大模型的「思考」其实没你想的那么深
我们总以为大模型在「思考」——它内部应该有一些抽象的概念、推理步骤。但一篇新论文用一套公理框架去检查,发现这些所谓的「潜在思维」其实很浅。研究者定义了四条公理:因果性(表示要能反映真实因果)、最小性(不冗余)、可分离性(不同任务能分开)、稳定性(同任务内一致)。他们在23个推理任务上测试了多个开源模型,结果没有一个表示能同时满足所有公理。更扎心的是:模型能区分不同任务类型,但同一个任务里的两个不同问题,它的内部表示几乎分不清;而且这些表示携带的信息,大部分在输入嵌入里就已经有了。这个失败是结构性的,跟模型大小、训练方式无关。它不是你明天能用上的,但它提醒你:别把大模型的「内部推理」想得太高级。
📄 原文摘要(英文)
We introduce an axiomatic evaluation framework for latent thought representations in LLMs, comprising metrics that are independent of downstream benchmark scores and reveal representational failures that benchmark accuracy masks. Existing evaluations conflate representation quality with model capacity. Therefore, failures cannot be attributed to the representation rather than to the model that processes it.
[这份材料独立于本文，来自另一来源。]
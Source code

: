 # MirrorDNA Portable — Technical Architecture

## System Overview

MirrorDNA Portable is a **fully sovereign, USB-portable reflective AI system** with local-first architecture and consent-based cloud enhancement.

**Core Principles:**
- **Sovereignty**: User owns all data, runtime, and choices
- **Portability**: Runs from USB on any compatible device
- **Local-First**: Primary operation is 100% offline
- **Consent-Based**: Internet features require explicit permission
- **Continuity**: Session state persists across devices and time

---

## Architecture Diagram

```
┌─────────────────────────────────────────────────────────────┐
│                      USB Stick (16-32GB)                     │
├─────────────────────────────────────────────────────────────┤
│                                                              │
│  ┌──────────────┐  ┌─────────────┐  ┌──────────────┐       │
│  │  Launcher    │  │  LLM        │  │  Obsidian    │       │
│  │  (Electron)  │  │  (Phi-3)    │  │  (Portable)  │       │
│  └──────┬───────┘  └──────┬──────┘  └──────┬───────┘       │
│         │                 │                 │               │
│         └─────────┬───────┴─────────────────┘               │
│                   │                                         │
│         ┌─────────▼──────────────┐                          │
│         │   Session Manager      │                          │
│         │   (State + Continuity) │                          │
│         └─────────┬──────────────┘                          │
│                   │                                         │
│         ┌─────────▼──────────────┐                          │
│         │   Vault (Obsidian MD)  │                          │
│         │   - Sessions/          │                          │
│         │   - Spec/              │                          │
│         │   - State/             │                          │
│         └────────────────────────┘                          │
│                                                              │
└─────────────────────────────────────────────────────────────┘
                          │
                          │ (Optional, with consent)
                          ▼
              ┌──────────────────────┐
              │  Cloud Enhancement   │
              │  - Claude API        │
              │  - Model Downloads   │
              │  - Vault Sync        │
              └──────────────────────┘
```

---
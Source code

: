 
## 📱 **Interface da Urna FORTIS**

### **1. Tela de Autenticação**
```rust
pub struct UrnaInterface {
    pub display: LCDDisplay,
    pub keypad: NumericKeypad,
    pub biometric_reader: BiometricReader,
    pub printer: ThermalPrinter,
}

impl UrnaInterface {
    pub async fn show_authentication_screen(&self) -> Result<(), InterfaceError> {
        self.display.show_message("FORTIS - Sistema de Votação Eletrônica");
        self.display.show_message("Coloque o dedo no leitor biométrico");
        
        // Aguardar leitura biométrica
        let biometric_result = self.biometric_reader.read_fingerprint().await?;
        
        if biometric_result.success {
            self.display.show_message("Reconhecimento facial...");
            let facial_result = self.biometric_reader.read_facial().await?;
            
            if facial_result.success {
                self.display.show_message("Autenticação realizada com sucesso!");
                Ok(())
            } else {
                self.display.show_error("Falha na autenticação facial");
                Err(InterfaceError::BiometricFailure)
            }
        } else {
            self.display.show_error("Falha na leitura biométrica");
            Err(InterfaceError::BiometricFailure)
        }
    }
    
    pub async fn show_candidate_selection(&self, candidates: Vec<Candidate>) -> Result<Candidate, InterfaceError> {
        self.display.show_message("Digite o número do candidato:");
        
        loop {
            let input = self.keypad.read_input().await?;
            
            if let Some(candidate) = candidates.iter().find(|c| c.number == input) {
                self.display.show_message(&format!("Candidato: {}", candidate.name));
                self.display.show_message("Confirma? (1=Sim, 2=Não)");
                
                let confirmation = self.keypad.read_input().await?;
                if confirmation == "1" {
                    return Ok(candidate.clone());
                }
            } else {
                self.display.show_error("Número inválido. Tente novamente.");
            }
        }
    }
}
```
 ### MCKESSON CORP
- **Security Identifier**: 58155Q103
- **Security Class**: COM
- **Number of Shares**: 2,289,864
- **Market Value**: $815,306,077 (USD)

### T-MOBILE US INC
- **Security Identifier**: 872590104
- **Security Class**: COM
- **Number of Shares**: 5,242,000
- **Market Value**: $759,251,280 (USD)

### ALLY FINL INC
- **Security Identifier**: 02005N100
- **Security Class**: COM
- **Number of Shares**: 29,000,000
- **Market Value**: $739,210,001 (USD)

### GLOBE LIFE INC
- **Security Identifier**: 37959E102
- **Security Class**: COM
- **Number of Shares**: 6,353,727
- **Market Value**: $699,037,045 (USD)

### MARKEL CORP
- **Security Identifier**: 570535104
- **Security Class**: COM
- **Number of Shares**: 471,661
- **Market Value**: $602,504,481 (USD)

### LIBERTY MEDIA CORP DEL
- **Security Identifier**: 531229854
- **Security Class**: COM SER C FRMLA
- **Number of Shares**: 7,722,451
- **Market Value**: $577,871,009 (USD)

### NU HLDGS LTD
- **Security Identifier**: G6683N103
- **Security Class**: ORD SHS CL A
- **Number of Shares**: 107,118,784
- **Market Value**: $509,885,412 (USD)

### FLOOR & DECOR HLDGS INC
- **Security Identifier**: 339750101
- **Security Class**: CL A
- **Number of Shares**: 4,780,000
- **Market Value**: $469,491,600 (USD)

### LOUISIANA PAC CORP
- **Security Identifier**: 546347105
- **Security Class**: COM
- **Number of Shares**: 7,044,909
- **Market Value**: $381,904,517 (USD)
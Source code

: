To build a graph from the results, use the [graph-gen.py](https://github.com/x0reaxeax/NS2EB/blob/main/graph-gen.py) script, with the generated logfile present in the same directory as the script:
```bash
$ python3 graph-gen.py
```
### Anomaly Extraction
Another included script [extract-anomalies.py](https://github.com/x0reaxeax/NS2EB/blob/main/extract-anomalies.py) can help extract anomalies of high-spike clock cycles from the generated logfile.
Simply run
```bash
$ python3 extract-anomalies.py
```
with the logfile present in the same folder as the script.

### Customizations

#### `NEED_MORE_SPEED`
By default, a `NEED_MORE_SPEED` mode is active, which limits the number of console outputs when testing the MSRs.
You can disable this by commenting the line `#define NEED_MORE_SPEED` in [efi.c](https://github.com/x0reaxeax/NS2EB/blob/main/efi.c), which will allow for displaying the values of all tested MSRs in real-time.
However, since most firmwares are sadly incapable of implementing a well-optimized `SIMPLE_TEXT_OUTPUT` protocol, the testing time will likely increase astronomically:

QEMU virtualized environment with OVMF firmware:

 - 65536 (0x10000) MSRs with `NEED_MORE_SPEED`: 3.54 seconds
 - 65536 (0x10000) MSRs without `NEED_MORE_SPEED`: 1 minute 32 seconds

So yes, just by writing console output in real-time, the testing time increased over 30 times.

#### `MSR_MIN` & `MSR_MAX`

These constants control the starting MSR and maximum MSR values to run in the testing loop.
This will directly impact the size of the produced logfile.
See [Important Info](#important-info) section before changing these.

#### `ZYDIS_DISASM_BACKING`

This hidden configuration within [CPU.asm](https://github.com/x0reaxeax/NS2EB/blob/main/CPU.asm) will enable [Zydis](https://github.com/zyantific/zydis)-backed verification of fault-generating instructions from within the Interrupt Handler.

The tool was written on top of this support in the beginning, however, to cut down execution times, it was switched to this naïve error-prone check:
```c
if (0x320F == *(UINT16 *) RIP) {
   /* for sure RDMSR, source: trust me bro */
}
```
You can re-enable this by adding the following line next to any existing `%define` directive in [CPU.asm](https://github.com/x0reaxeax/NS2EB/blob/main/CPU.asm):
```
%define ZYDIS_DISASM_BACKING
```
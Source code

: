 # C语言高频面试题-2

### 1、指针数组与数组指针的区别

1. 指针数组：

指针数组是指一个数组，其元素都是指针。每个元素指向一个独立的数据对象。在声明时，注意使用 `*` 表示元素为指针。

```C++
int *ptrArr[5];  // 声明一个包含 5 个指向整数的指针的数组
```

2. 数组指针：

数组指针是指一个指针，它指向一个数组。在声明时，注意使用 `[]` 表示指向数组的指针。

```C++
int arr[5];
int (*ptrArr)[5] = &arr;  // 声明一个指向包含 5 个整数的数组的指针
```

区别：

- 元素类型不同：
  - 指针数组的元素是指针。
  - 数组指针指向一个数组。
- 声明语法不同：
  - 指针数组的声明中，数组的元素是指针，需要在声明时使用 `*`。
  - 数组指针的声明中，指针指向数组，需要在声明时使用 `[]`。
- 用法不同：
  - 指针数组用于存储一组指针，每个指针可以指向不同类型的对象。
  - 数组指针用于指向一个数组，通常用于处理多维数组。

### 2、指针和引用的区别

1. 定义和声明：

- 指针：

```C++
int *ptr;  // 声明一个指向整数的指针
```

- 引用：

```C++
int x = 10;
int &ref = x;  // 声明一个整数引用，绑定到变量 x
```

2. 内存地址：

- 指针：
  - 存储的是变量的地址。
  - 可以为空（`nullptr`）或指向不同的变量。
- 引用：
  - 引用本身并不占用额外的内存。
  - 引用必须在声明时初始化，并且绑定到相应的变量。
We formalize four functional axioms (Causality, Minimality, Separability, and Stability) and define a quantitative measure for each, computed directly on the representation independently of downstream accuracy. We audit open-weight LLMs across 23 reasoning tasks (e.g., Spatial Reasoning, Factual QA). We find that no candidate satisfies all four axioms simultaneously, that the representations distinguish task type reliably but cannot distinguish between two questions within the same task, and that the representations encode little information beyond what is already present in the input embedding. The failure is consistent across dense, reasoning-distilled, and RL-trained model families, indicating that the gap is structural rather than a property of model size or training procedure.